◆ Exercise: For every entry below, retype it exactly as it reads.
(Record set Opens)
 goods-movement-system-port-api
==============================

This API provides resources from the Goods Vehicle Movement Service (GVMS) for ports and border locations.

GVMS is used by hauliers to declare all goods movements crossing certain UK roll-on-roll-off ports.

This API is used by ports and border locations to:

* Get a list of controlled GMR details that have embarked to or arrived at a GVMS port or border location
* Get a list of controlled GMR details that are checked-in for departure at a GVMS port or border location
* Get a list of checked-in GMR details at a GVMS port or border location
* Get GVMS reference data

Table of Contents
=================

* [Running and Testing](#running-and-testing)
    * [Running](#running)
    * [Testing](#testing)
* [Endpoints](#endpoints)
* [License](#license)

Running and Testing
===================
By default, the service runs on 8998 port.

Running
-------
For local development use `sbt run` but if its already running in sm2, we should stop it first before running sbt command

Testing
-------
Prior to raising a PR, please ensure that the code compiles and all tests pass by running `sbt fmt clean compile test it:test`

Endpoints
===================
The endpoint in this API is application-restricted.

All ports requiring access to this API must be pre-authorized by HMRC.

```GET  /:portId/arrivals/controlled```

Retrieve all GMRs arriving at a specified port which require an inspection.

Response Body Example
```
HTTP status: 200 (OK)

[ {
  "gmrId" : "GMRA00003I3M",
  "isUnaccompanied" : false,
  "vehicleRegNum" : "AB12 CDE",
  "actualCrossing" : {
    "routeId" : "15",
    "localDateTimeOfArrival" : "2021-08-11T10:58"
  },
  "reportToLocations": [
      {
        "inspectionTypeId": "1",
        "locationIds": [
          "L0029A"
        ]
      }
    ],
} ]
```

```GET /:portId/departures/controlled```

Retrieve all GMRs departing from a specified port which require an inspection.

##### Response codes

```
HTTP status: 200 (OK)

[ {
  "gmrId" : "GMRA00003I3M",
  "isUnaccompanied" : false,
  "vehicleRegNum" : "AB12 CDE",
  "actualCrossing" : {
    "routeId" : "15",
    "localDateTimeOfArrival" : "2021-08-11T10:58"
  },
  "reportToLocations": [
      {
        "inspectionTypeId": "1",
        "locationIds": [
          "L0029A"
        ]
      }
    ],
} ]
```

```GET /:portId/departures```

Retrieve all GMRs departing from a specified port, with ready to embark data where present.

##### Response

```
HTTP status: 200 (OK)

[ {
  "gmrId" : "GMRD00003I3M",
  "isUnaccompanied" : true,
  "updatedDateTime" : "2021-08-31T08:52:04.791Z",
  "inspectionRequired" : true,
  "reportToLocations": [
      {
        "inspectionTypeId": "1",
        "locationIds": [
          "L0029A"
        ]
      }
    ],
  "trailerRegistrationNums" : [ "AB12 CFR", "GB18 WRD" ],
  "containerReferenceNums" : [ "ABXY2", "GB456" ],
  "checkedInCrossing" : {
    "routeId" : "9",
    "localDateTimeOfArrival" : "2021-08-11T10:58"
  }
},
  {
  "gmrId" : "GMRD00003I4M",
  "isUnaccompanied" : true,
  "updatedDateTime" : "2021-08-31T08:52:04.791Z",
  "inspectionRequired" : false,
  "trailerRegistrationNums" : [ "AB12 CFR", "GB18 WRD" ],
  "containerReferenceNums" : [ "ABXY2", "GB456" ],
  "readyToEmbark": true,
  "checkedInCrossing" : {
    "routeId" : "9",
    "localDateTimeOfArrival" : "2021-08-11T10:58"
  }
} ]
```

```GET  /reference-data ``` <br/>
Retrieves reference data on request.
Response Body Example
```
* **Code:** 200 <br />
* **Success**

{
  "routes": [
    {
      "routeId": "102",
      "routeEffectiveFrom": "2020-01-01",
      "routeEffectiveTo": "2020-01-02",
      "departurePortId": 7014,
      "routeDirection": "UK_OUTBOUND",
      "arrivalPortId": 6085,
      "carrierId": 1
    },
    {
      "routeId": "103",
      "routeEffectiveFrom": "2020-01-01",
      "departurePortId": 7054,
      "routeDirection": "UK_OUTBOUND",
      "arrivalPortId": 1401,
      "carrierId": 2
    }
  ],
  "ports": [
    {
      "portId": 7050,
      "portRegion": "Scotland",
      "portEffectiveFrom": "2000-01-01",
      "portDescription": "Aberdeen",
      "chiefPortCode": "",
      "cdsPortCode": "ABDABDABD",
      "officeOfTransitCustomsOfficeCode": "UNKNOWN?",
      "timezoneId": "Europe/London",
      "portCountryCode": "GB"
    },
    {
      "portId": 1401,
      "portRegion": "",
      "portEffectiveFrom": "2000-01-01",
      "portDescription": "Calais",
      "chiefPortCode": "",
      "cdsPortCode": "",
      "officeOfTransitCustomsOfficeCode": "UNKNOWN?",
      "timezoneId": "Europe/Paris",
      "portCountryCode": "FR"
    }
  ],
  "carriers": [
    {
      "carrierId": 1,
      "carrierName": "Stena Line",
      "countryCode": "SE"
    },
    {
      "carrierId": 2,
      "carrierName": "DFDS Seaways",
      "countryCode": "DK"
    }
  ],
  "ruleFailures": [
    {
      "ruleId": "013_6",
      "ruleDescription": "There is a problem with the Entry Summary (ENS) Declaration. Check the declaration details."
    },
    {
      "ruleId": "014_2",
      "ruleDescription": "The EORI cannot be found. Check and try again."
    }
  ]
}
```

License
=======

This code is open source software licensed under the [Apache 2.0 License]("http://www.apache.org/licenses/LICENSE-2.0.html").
(Record set Closes)
◆ Worked solution:
 goods-movement-system-port-api
==============================

This API provides resources from the Goods Vehicle Movement Service (GVMS) for ports and border locations.

GVMS is used by hauliers to declare all goods movements crossing certain UK roll-on-roll-off ports.

This API is used by ports and border locations to:

* Get a list of controlled GMR details that have embarked to or arrived at a GVMS port or border location
* Get a list of controlled GMR details that are checked-in for departure at a GVMS port or border location
* Get a list of checked-in GMR details at a GVMS port or border location
* Get GVMS reference data

Table of Contents
=================

* [Running and Testing](#running-and-testing)
    * [Running](#running)
    * [Testing](#testing)
* [Endpoints](#endpoints)
* [License](#license)

Running and Testing
===================
By default, the service runs on 8998 port.

Running
-------
For local development use `sbt run` but if its already running in sm2, we should stop it first before running sbt command

Testing
-------
Prior to raising a PR, please ensure that the code compiles and all tests pass by running `sbt fmt clean compile test it:test`

Endpoints
===================
The endpoint in this API is application-restricted.

All ports requiring access to this API must be pre-authorized by HMRC.

```GET  /:portId/arrivals/controlled```

Retrieve all GMRs arriving at a specified port which require an inspection.

Response Body Example
```
HTTP status: 200 (OK)

[ {
  "gmrId" : "GMRA00003I3M",
  "isUnaccompanied" : false,
  "vehicleRegNum" : "AB12 CDE",
  "actualCrossing" : {
    "routeId" : "15",
    "localDateTimeOfArrival" : "2021-08-11T10:58"
  },
  "reportToLocations": [
      {
        "inspectionTypeId": "1",
        "locationIds": [
          "L0029A"
        ]
      }
    ],
} ]
```

```GET /:portId/departures/controlled```

Retrieve all GMRs departing from a specified port which require an inspection.

##### Response codes

```
HTTP status: 200 (OK)

[ {
  "gmrId" : "GMRA00003I3M",
  "isUnaccompanied" : false,
  "vehicleRegNum" : "AB12 CDE",
  "actualCrossing" : {
    "routeId" : "15",
    "localDateTimeOfArrival" : "2021-08-11T10:58"
  },
  "reportToLocations": [
      {
        "inspectionTypeId": "1",
        "locationIds": [
          "L0029A"
        ]
      }
    ],
} ]
```

```GET /:portId/departures```

Retrieve all GMRs departing from a specified port, with ready to embark data where present.

##### Response

```
HTTP status: 200 (OK)

[ {
  "gmrId" : "GMRD00003I3M",
  "isUnaccompanied" : true,
  "updatedDateTime" : "2021-08-31T08:52:04.791Z",
  "inspectionRequired" : true,
  "reportToLocations": [
      {
        "inspectionTypeId": "1",
        "locationIds": [
          "L0029A"
        ]
      }
    ],
  "trailerRegistrationNums" : [ "AB12 CFR", "GB18 WRD" ],
  "containerReferenceNums" : [ "ABXY2", "GB456" ],
  "checkedInCrossing" : {
    "routeId" : "9",
    "localDateTimeOfArrival" : "2021-08-11T10:58"
  }
},
  {
  "gmrId" : "GMRD00003I4M",
  "isUnaccompanied" : true,
  "updatedDateTime" : "2021-08-31T08:52:04.791Z",
  "inspectionRequired" : false,
  "trailerRegistrationNums" : [ "AB12 CFR", "GB18 WRD" ],
  "containerReferenceNums" : [ "ABXY2", "GB456" ],
  "readyToEmbark": true,
  "checkedInCrossing" : {
    "routeId" : "9",
    "localDateTimeOfArrival" : "2021-08-11T10:58"
  }
} ]
```

```GET  /reference-data ``` <br/>
Retrieves reference data on request.
Response Body Example
```
* **Code:** 200 <br />
* **Success**

{
  "routes": [
    {
      "routeId": "102",
      "routeEffectiveFrom": "2020-01-01",
      "routeEffectiveTo": "2020-01-02",
      "departurePortId": 7014,
      "routeDirection": "UK_OUTBOUND",
      "arrivalPortId": 6085,
      "carrierId": 1
    },
    {
      "routeId": "103",
      "routeEffectiveFrom": "2020-01-01",
      "departurePortId": 7054,
      "routeDirection": "UK_OUTBOUND",
      "arrivalPortId": 1401,
      "carrierId": 2
    }
  ],
  "ports": [
    {
      "portId": 7050,
      "portRegion": "Scotland",
      "portEffectiveFrom": "2000-01-01",
      "portDescription": "Aberdeen",
      "chiefPortCode": "",
      "cdsPortCode": "ABDABDABD",
      "officeOfTransitCustomsOfficeCode": "UNKNOWN?",
      "timezoneId": "Europe/London",
      "portCountryCode": "GB"
    },
    {
      "portId": 1401,
      "portRegion": "",
      "portEffectiveFrom": "2000-01-01",
      "portDescription": "Calais",
      "chiefPortCode": "",
      "cdsPortCode": "",
      "officeOfTransitCustomsOfficeCode": "UNKNOWN?",
      "timezoneId": "Europe/Paris",
      "portCountryCode": "FR"
    }
  ],
  "carriers": [
    {
      "carrierId": 1,
      "carrierName": "Stena Line",
      "countryCode": "SE"
    },
    {
      "carrierId": 2,
      "carrierName": "DFDS Seaways",
      "countryCode": "DK"
    }
  ],
  "ruleFailures": [
    {
      "ruleId": "013_6",
      "ruleDescription": "There is a problem with the Entry Summary (ENS) Declaration. Check the declaration details."
    },
    {
      "ruleId": "014_2",
      "ruleDescription": "The EORI cannot be found. Check and try again."
    }
  ]
}
```

License
=======

This code is open source software licensed under the [Apache 2.0 License]("http://www.apache.org/licenses/LICENSE-2.0.html").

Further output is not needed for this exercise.